The clue here is the name. Wild. Unbiddable and unmovable. One of countless umbelliferous plants, this family (Ferrula) has barnstormed a place into human civilisation as one of our keystone herbs. If you think of any writer trying to capture their version of a mediterranean idyll, fennel looms large – pungent, aniseed, flowers that crawl with drugged and clumsy pin-head beetles. My favourite is Giant Fennel, whose hollow stalks become the homes for colonies of gargantuan petrol blue bumble bees all over Sicily, from the abandoned terraces of Alicudi to the 2,000 year old ruins of Agrigento. There, you see, I’m off on my personal Mediterranean idyll, and its fennel.

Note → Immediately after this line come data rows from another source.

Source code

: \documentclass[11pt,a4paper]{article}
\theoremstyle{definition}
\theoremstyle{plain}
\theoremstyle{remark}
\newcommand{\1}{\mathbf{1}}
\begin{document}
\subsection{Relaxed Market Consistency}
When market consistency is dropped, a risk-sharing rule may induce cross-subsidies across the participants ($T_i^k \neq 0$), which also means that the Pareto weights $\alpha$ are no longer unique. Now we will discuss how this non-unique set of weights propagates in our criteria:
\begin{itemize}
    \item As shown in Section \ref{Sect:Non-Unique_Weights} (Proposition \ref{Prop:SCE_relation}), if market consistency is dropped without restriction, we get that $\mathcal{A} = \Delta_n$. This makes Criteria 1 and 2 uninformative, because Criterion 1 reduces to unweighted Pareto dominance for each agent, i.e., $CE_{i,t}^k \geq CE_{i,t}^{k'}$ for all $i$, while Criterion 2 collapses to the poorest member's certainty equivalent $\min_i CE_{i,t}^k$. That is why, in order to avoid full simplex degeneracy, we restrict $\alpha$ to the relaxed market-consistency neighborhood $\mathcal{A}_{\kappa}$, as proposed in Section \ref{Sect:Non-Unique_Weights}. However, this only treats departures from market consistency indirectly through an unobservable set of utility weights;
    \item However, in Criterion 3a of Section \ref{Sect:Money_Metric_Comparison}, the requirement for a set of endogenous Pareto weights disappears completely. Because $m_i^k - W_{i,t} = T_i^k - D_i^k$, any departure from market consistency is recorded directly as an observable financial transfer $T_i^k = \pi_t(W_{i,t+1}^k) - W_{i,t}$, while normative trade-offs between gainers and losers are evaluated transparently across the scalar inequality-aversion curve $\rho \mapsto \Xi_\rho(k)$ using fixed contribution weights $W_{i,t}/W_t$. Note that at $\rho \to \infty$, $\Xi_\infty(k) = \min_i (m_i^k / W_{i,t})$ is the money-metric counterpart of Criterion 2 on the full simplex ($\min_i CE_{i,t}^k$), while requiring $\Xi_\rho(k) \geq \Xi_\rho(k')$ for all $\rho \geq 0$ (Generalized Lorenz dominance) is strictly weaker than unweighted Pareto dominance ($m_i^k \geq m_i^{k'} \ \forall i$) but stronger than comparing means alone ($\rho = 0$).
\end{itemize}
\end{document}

But, it is not exclusively a plant of the south, here too it will grow freely, uninvited and tall. Acid green or lustrous bronze, the two forms both carry the same pungency, and promiscuity when it comes to populating your patch with their offspring. Sadly it does not come with giant bees, but it still carries that unique flavour and smell; full of volatiles waiting to impart something of themselves into your food. Without the sun, that Sicilian sun, those volatiles will be weaker, less concentrated, something you will need to consider when deciding your quantities. And after the exuberant spring fronds, come the flowers and their seeds – medicinal, digestive, essential.
The fennel of spring comes as an eruption of froth, powered by a delving tap root that is heading to the antipodes. An established clump of fennel becomes a stubborn and resolute thing, a problem if it’s a weed, a heaven sent blessing when it’s a herb. And that tap root, prone to snapping and source of all life, causes all sorts of problems when the plant pops up in the wrong place and needs to be moved. A relocated fennel plant is seldom a happy thing. They have a strong sense of place, and their place is where they germinated, and no where else. Rehomed it will sulk and wither, the promised lacy abundance turning yellow and wilting. Given time, there may be a recovery, a return to vigour, but this is never certain, no matter how green your fingers.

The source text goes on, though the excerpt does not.